Für die Fahrer der Etappe von Jekaterinburg nach Almaty, die sich am Abend des 7. November im Restaurant „Issyk“ einfanden, ging die Reise jedoch endgültig zu Ende. Im festlichen Rahmen übergaben Sie ihre Autoschlüssel an jene Männer und Frauen, die am darauffolgenden Morgen in der vierten und vorletzten Etappe in die chinesische Stadt Lanzhou starten sollten.

Knapp 9.000 Kilometer hatten die 33 Fahrzeuge bis nach Almaty zurückgelegt. Ihr Weg führte dabei von Paris über St. Petersburg und Jekaterinburg bis in die südkasachische Metropole.

Am 17. November wird nach 28 Tagen und 14.000 Kilometern in Peking das Ziel der Reise erreicht sein, die von Daimler Chrysler initiiert wurde, um seine Modelle der E-Klasse unter extremen Bedingungen zu testen Die Idee ist nicht neu. Bereits 1907 gab es eine erste Rallye zwischen Paris und Peking, allerdings in umgekehrter Richtung. Die damals von der französischen Tageszeitung „Le Matin“ ins Leben gerufene Langstreckenfahrt war auch Quelle der Inspiration für den Daimler-Chrysler-Konzern. Während jedoch die französischen Journalisten mit ihrer Fahrt die Überlegenheit des Automobils gegenüber dem Pferd unter Beweis stellen wollten, organisierte der Automobilkonzern seine Neuauflage des Rennens nicht ganz uneigennützig. „Natürlich dient die Veranstaltung auch Promotionzwecken“, gibt Berit Bremer, Projektmanagerin der Fahrt, zu. Gleichzeitig sei die Reise jedoch auch ein Langstreckentest für die Autos.

Doch auch in anderer Hinsicht unterscheidet sich die moderne Variante des Rennens von seinem Vorbild aus den Anfängen der Automobilgeschichte. Ging es damals noch darum, möglichst schnell ans Ziel zu kommen, so gilt es 2006 die Strecke mit möglichst geringem Treibstoffverbrauch zu bewältigen. Am Ende jeder Etappe wird eines der 33 Teams ausgzeichnet: das Fahrerduo, das während der Fahrt am meisten Sprit sparen konnte.
Dass die Fahrzeuge auf der Etappe von Jekaterinburg nach Almaty überhaupt den notwendigen Dieselkraftstoff erhielten, haben die Initiatoren dem kasachischen Ölkonzern „ARNA Petroleum“ zu verdanken.
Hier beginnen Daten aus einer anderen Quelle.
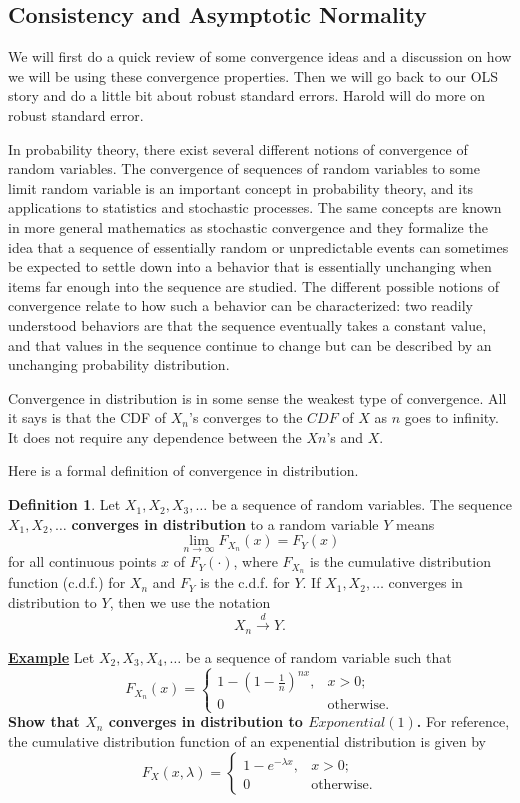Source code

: \documentclass[11pt,a4paper]{amsart}
\theoremstyle{plain}
\theoremstyle{definition}
\newtheorem{definition}{Definition}
\begin{document}
\subsection{Consistency and Asymptotic Normality}
	We will first do a quick review of some convergence ideas and a discussion on how we will be using these convergence properties. Then we will go back to our OLS story and do a little bit about robust standard errors. Harold will do more on robust standard error.\par 
	In probability theory, there exist several different notions of convergence of random variables. The convergence of sequences of random variables to some limit random variable is an important concept in probability theory, and its applications to statistics and stochastic processes. The same concepts are known in more general mathematics as stochastic convergence and they formalize the idea that a sequence of essentially random or unpredictable events can sometimes be expected to settle down into a behavior that is essentially unchanging when items far enough into the sequence are studied. The different possible notions of convergence relate to how such a behavior can be characterized: two readily understood behaviors are that the sequence eventually takes a constant value, and that values in the sequence continue to change but can be described by an unchanging probability distribution.\par 
	Convergence in distribution is in some sense the weakest type of convergence. All it says is that the CDF of $X_{n}$'s converges to the $CDF$ of $X$ as $n$ goes to infinity. It does not require any dependence between the $Xn$'s and $X$.\par
	Here is a formal definition of convergence in distribution.
	\begin{definition}
		Let $X_{1}, X_{2}, X_{3}, \dots$ be a sequence of random variables. The sequence $X_{1}, X_{2}, \dots$ \textbf{converges in distribution} to a random variable $Y$ means 
		\[	\lim_{n \to \infty} F_{X_{n}}(x) = F_{Y}(x)	\]
		for all continuous points $x$ of $F_{Y}(\cdot)$, where $F_{X_{n}}$ is the cumulative distribution function (c.d.f.) for $X_{n}$ and $F_{Y}$ is the c.d.f. for $Y$. If $X_{1}, X_{2}, \dots$ converges in distribution to $Y$, then we use  the notation 
		\[	X_{n} \xrightarrow{d} Y. \]
	\end{definition}
	\begin{framed}
		\underline{\textbf{Example}}  Let $X_{2}, X_{3}, X_{4}, \dots$ be a sequence of random variable such that 
		\[	F_{X_{n}}(x) = \begin{cases}
				1 - (1- \frac{1}{n})^{nx}, &x > 0; \\
				0 &\text{otherwise}.
		\end{cases}	\]
		\textbf{Show that $X_{n}$ converges in distribution to $Exponential(1)$.}\newline
		For reference, the cumulative distribution function of an expenential distribution is given by \[F_{X}(x, \lambda) = \begin{cases}
		1 - e^{-\lambda x}, &x > 0; \\
		0 &\text{otherwise}.
		\end{cases} \]
	\end{framed}
\end{document}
Ohne dessen Unterstützung wäre es bedeutend schwieriger geworden, die Fahrzeuge angesichts der kasachischen Importauflagen für Erdölprodukte mit Treibstoff zu versorgen, so Bremer.

„Alles prima gelöst!“

Ohnehin sei bei der Durchführung des Rennens bislang alles reibungslos verlaufen, in diesem Punkt sind sich Initiatoren wie Teilnehmer einig. Nennenswerte Probleme während der Fahrt hätte es nicht gegeben, meint der technische Betreuer Erik Haupenberger. Auch die Fahrer sind zufrieden mit der Organisation. „Es ist eine unglaublich schwere Aufgabe, so viele Menschen aus so vielen unterschiedlichen Nationen unter einen Hut zu bringen. Das wurde prima gelöst!“ meint Sergej Schpilewoi, Redakteur eines russischen Automagazins.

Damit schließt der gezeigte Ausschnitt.